Gerard publicó su artículo en «L’Impartial» de Boulogne-sur-Mer y en él decía de su huésped: «El señor San Martín era un lindo anciano de elevada estatura, que ni la edad, ni la fatiga, ni los dolores físicos habían podido doblegar. Sus rasgos fisonómicos eran muy expresivos y simpáticos, su mirada viva y penetrante, sus modales llenos de amabilidad… Su conversación, fácil y jovial, era una de las más atractivas que he escuchado.»
Las más significativas cartas de San Martín, en sus dos últimos años, fueron las dirigidas a Juan Manuel de Rosas y al mariscal Ramón Castilla, presidente del Perú. Es común, en ambas correspondencias, el espacio que destina al análisis de la situación política de Francia en el marco europeo –más explayado en las dirigidas al presidente peruano- de apreciable densidad y nitidez conceptual, que ratifican su lucidez mental pese al deterioro físico. También es común su gratitud para con las gestiones y ofrecimientos que le hacen los dos mandatarios.

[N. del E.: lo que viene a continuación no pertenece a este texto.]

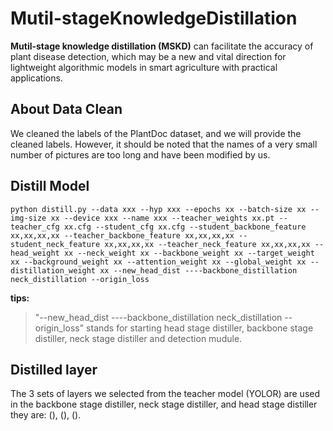 # Mutil-stageKnowledgeDistillation

**Mutil-stage knowledge distillation (MSKD)** can facilitate the accuracy of plant disease detection, which may be a new and vital direction for lightweight algorithmic models in smart agriculture with practical applications.

## About Data Clean
We cleaned the labels of the PlantDoc dataset, and we will provide the cleaned labels. 
However, it should be noted that the names of a very small number of pictures are too long and have been modified by us.


## Distill Model

```shell
python distill.py --data xxx --hyp xxx --epochs xx --batch-size xx --img-size xx --device xxx --name xxx --teacher_weights xx.pt --teacher_cfg xx.cfg --student_cfg xx.cfg --student_backbone_feature xx,xx,xx,xx --teacher_backbone_feature xx,xx,xx,xx --student_neck_feature xx,xx,xx,xx --teacher_neck_feature xx,xx,xx,xx --head_weight xx --neck_weight xx --backbone_weight xx --target_weight xx --background_weight xx --attention_weight xx --global_weight xx --distillation_weight xx --new_head_dist ----backbone_distillation neck_distillation --origin_loss
```

**tips:**  
> "--new_head_dist ----backbone_distillation neck_distillation --origin_loss"
 stands for starting head stage distiller, backbone stage distiller, neck stage distiller and  detection mudule.  


## Distilled layer

The 3 sets of layers we selected from the teacher model (YOLOR) are used in the backbone stage distiller, neck stage distiller, and head stage distiller they are:
(), (), ().

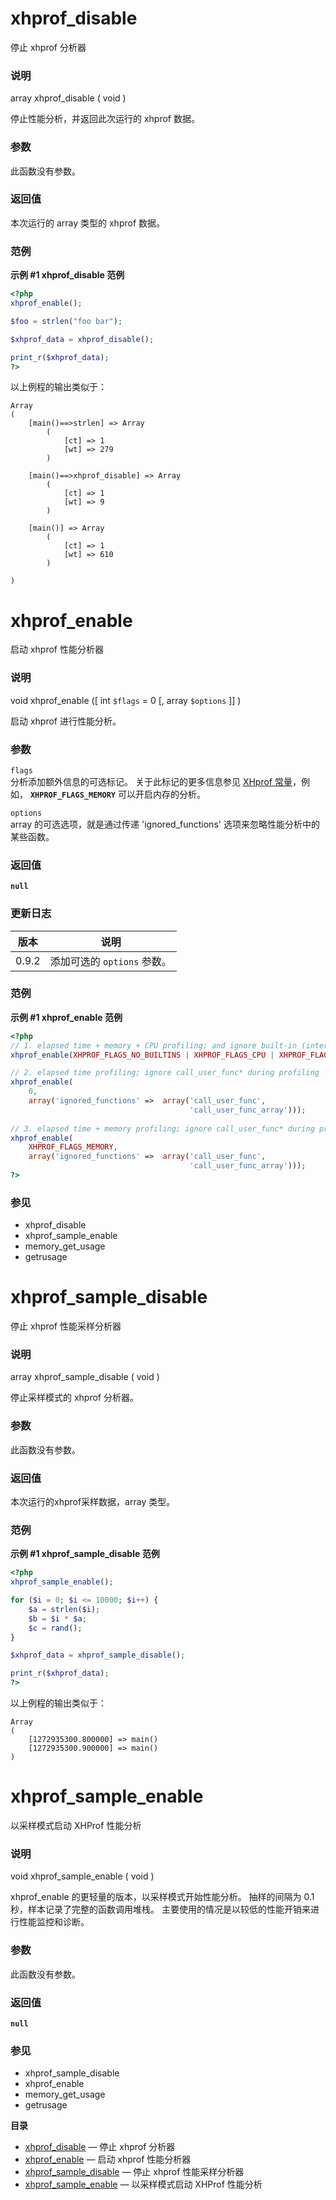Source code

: xhprof\_disable
===============

停止 xhprof 分析器

### 说明

<span class="type">array</span> <span
class="methodname">xhprof\_disable</span> ( <span
class="methodparam">void</span> )

停止性能分析，并返回此次运行的 xhprof 数据。

### 参数

此函数没有参数。

### 返回值

本次运行的 <span class="type">array</span> 类型的 xhprof 数据。

### 范例

**示例 \#1 <span class="function">xhprof\_disable</span> 范例**

``` php
<?php
xhprof_enable();

$foo = strlen("foo bar");

$xhprof_data = xhprof_disable();

print_r($xhprof_data);
?>
```

以上例程的输出类似于：

    Array
    (
        [main()==>strlen] => Array
            (
                [ct] => 1
                [wt] => 279
            )

        [main()==>xhprof_disable] => Array
            (
                [ct] => 1
                [wt] => 9
            )

        [main()] => Array
            (
                [ct] => 1
                [wt] => 610
            )

    )

xhprof\_enable
==============

启动 xhprof 性能分析器

### 说明

<span class="type">void</span> <span
class="methodname">xhprof\_enable</span> (\[ <span
class="methodparam"><span class="type">int</span> `$flags`<span
class="initializer"> = 0</span></span> \[, <span
class="methodparam"><span class="type">array</span> `$options`</span>
\]\] )

启动 xhprof 进行性能分析。

### 参数

`flags`  
分析添加额外信息的可选标记。 关于此标记的更多信息参见
<a href="/xhprof/constants.html" class="link">XHprof 常量</a>，例如，
**`XHPROF_FLAGS_MEMORY`** 可以开启内存的分析。

`options`  
<span class="type">array</span> 的可选选项，就是通过传递
'ignored\_functions' 选项来忽略性能分析中的某些函数。

### 返回值

**`null`**

### 更新日志

| 版本  | 说明                        |
|-------|-----------------------------|
| 0.9.2 | 添加可选的 `options` 参数。 |

### 范例

**示例 \#1 <span class="function">xhprof\_enable</span> 范例**

``` php
<?php
// 1. elapsed time + memory + CPU profiling; and ignore built-in (internal) functions
xhprof_enable(XHPROF_FLAGS_NO_BUILTINS | XHPROF_FLAGS_CPU | XHPROF_FLAGS_MEMORY);

// 2. elapsed time profiling; ignore call_user_func* during profiling
xhprof_enable(
    0,
    array('ignored_functions' =>  array('call_user_func',
                                        'call_user_func_array')));
                                       
// 3. elapsed time + memory profiling; ignore call_user_func* during profiling
xhprof_enable(
    XHPROF_FLAGS_MEMORY,
    array('ignored_functions' =>  array('call_user_func',
                                        'call_user_func_array')));
?>
```

### 参见

-   <span class="function">xhprof\_disable</span>
-   <span class="function">xhprof\_sample\_enable</span>
-   <span class="function">memory\_get\_usage</span>
-   <span class="function">getrusage</span>

xhprof\_sample\_disable
=======================

停止 xhprof 性能采样分析器

### 说明

<span class="type">array</span> <span
class="methodname">xhprof\_sample\_disable</span> ( <span
class="methodparam">void</span> )

停止采样模式的 xhprof 分析器。

### 参数

此函数没有参数。

### 返回值

本次运行的xhprof采样数据，<span class="type">array</span> 类型。

### 范例

**示例 \#1 <span class="function">xhprof\_sample\_disable</span> 范例**

``` php
<?php
xhprof_sample_enable();

for ($i = 0; $i <= 10000; $i++) {
    $a = strlen($i);
    $b = $i * $a;
    $c = rand();
}

$xhprof_data = xhprof_sample_disable();

print_r($xhprof_data);
?>
```

以上例程的输出类似于：

    Array
    (
        [1272935300.800000] => main()
        [1272935300.900000] => main()
    )

xhprof\_sample\_enable
======================

以采样模式启动 XHProf 性能分析

### 说明

<span class="type">void</span> <span
class="methodname">xhprof\_sample\_enable</span> ( <span
class="methodparam">void</span> )

<span class="function">xhprof\_enable</span>
的更轻量的版本，以采样模式开始性能分析。 抽样的间隔为 0.1
秒，样本记录了完整的函数调用堆栈。
主要使用的情况是以较低的性能开销来进行性能监控和诊断。

### 参数

此函数没有参数。

### 返回值

**`null`**

### 参见

-   <span class="function">xhprof\_sample\_disable</span>
-   <span class="function">xhprof\_enable</span>
-   <span class="function">memory\_get\_usage</span>
-   <span class="function">getrusage</span>

**目录**

-   [xhprof\_disable](/ref/xhprof.html#xhprof_disable) — 停止 xhprof
    分析器
-   [xhprof\_enable](/ref/xhprof.html#xhprof_enable) — 启动 xhprof
    性能分析器
-   [xhprof\_sample\_disable](/ref/xhprof.html#xhprof_sample_disable) —
    停止 xhprof 性能采样分析器
-   [xhprof\_sample\_enable](/ref/xhprof.html#xhprof_sample_enable) —
    以采样模式启动 XHProf 性能分析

La carta del 11 de noviembre de 1848, dirigida a Castilla, contiene una apretada pero relevante «autobiografía» que merece una detenida relectura y que cierra así: «A la edad avanzada de setenta y un años, una salud enteramente arruinada y casi ciego, con la enfermedad de cataratas, esperaba, aunque contra todos mis deseos, terminar en este país una vida achacosa; pero los sucesos ocurridos, desde febrero, han puesto en problemas dónde iré a dejar mis huesos». Sería ocioso destacar la elocuencia lacónica de estas palabras y el drama que representan. Cuando se le presentaban propuestas para volver a alguna de las tres patrias que libertara, que lo esperanzaban, no pudo emprender el retorno al seno americano porque la muerte lo libró de todos sus afanes.
Una comisión de argentinos, en París, promovió y concretó, en 1909, la erección de una estatua ecuestre del Gran Capitán en Boulogne-sur-Mer, obra del escultor francés Henri Allouard. En el acto inaugural destacó la memorable pieza oratoria de Belisario Roldán: «Padre nuestro que estás en el bronce…!»
En carta a Balcarce, el señor Gerard había escrito: «Nos envanecía la posesión de un hombre de esa edad y un carácter tan grande bajo este techo que nos abriga. Esta casa estaba santificada a nuestros ojos”. El gobierno argentino, en 1926, adquirió la casa que fuera hogar postrero del Libertador.
La iconografía ha fijado para siempre algunas instancias de aquella etapa de Boulogne-sur-Mer. La única fotografía del anciano, en esos años, es el daguerrotipo parisino de 1848. Sobre él trabajó su aguafuerte Edmond Castan, difundiendo la imagen del gran viejo de cabeza blanca, algo enegrecido todavía el bigote y las cejas, erguido en su asiento.
El retrato de Christiano Junior (c.1870) lo muestra con similar atuendo al del daguerrotipo. Hacia 1871, el italiano Epaminondas Chiama pintó a San Martín anciano luciendo traje militar. María Obligado de Soto y Calvo nos presentó un «San Martín en su lecho de muerte».
Otra visión magnífica es la conocida de Antonio Alise, «San Martín en Boulogne-sur-Mer», de pie sobre una roca, mirando el horizonte que clarea sobre el mar de la Mancha, en tanto el viento se engolfa en su capa negra.
Simbólica es también «La visión de San Martín» de Luis de Servi, cuadro en el cual el anciano se ve rodeado por una nube que encierra esfumadas escenas de los momentos decisivos de su esforzada vida, como una objetivación de recuerdos que rondan y acompañan al olvidado en su ostracismo.